Others barely escaped with their lives as the flames forced them from their homes out onto the streets in a mad rush to grab anything they could and get the hell out of Dodge.
Same story in Arizona where I just returned from a trip.
And recently in Alberta, flames engulfed entire towns and people were horrified to see their lives threatened on every side of their escaping vehicle as they hit massive traffic jams of others looking to save their lives.
When it's time to get out of Dodge…
Here's How To Be One Of The “Survivors” When Danger
Is At Your Doorstep And You're Forced To Bug-Out…
When You're Told To “Leave”, You're Already Too Late!
I've seen it time and time again in real disasters (including my own town)…
People take a “wait and see” attitude and procrastinate until the last minute to leave their home.
Maybe it's because they're in denial that the threat is even happening or will affect them.
Maybe they don't want to leave their “stuff”.
Or oftentimes it's because they think they can “battle” whatever threat is headed their way (some residents in the recent fires were on top of their roof with garden hoses until they saw the 7-story wall of fire headed their way and ran like hell.)
Be the FIRST on the road – your life is more important than your “stuff”, isn't it?
Have A Backup Bug-Out Evacuation Plan
Even if you get out on the road first, you can suddenly find yourself stuck in a massive traffic jam from the escapees 3 towns over.
Or it could be a blocked roadway from a downed power line across the road.
Any number of obstacles can suddenly stop you in you tracks.
Most people will stay there, stuck in their vehicles while they panic and pray for a miracle to come save them
For you to play it smart, you'll need to plan for alternative means of escaping the area.
Take a look at this picture I took this week from the window of the plane flight I was on…
When major roads are blocked (the red “X”), you must be able to quickly transition to other alternatives, such as:
- Major power-line paths – these typically run in very wide, straight paths out of town and can have access roads along them.
- Waterways – Depending on where you live, a boat can get you out of Dodge faster than any highway can. Look at your local map to see what paths are options for you.

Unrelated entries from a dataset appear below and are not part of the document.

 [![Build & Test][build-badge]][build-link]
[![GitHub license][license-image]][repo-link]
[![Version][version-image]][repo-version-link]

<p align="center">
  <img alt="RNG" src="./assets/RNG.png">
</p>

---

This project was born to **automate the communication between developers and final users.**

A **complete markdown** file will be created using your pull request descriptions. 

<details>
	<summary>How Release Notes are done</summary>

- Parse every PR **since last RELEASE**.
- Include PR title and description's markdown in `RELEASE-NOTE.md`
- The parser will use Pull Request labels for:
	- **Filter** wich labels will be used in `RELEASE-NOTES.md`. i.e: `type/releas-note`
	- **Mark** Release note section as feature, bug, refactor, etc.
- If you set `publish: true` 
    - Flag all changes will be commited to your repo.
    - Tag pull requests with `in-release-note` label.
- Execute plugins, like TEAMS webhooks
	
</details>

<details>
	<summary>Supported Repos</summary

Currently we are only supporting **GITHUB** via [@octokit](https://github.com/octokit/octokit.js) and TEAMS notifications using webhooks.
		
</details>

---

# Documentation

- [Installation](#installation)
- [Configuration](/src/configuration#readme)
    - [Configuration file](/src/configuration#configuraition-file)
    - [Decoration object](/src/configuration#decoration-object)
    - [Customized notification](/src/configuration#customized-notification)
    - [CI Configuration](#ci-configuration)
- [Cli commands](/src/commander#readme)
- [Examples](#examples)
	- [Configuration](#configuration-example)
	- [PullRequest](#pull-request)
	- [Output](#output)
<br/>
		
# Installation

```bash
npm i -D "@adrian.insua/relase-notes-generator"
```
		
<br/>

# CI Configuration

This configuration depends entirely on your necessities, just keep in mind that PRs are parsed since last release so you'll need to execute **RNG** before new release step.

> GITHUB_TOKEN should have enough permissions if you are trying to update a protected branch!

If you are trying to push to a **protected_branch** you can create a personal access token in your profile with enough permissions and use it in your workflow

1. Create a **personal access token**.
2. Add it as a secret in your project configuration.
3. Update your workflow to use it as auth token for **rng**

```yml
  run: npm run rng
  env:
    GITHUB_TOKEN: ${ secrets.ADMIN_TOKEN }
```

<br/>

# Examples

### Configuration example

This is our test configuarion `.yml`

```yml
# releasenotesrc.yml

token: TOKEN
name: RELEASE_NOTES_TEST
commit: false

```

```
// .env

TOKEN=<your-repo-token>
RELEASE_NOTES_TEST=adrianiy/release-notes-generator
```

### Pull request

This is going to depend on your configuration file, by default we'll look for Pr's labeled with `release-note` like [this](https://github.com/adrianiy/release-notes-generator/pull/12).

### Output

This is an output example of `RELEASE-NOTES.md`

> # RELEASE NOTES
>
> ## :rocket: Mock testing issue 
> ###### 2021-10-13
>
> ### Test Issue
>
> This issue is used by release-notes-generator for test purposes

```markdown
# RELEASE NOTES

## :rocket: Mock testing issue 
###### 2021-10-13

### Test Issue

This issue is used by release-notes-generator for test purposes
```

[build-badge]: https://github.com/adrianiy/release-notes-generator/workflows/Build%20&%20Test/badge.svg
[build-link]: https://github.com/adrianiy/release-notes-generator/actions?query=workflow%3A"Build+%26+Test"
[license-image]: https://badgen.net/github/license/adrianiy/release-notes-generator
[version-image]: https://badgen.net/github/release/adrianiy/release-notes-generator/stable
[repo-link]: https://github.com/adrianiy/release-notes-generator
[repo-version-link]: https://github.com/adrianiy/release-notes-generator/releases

- Railroads – They're meant to travel across the entire country and can be a life-saver in a forced evacuation. However, you may not be able to drive the entire way as you reach water crossings or run out of vehicle access paths.
No matter what evacuation route you choose, you need to make sure you have the means to continue your “bug-out” no matter what happens.
Which brings us to…
Prepare Your Survival Plan For All 5- Phases Of A Disaster
Yes, there are 5-phases of a disaster that you need to prepare for.
Most people aren't preparing for ANY of the 5 phases… and even experienced “preppers” are only looking at 1 or 2.
But these recent evacuations show that isn't enough.
What if you're forced from your home? What if your vehicle gets stopped? What if you only have mere minutes to make an “escape decision” that will mean the difference between life or death for you and your family?
The last thing you need to have your mind on is “what stuff will I need?”.
Have your plan and all your survival gear already prepped for all 5 survival contingency plans and you'll never have to worry about how to prepare.
I highly recommend you use the survival plan we lay out in our survival gear guide you can get for free right here…
Look… don't be one of those people who puts off planning for these emergencies to the last minute.
That's what “victims” do.
Now is the time to put together your “5-phase plan” so you're not scrambling around like everyone else trying to think about what to do… where to go… and what to pack.
It's not hard to prepare for… but if you put it off until the flames (or floods, chemicals, winds, or whatever) are headed toward your door, you're going to get caught in the trap with all the others who didn't prepare.
And the last thing you want to do is look into your family's terrified eyes and have nothing more to say than, “I'm sorry”.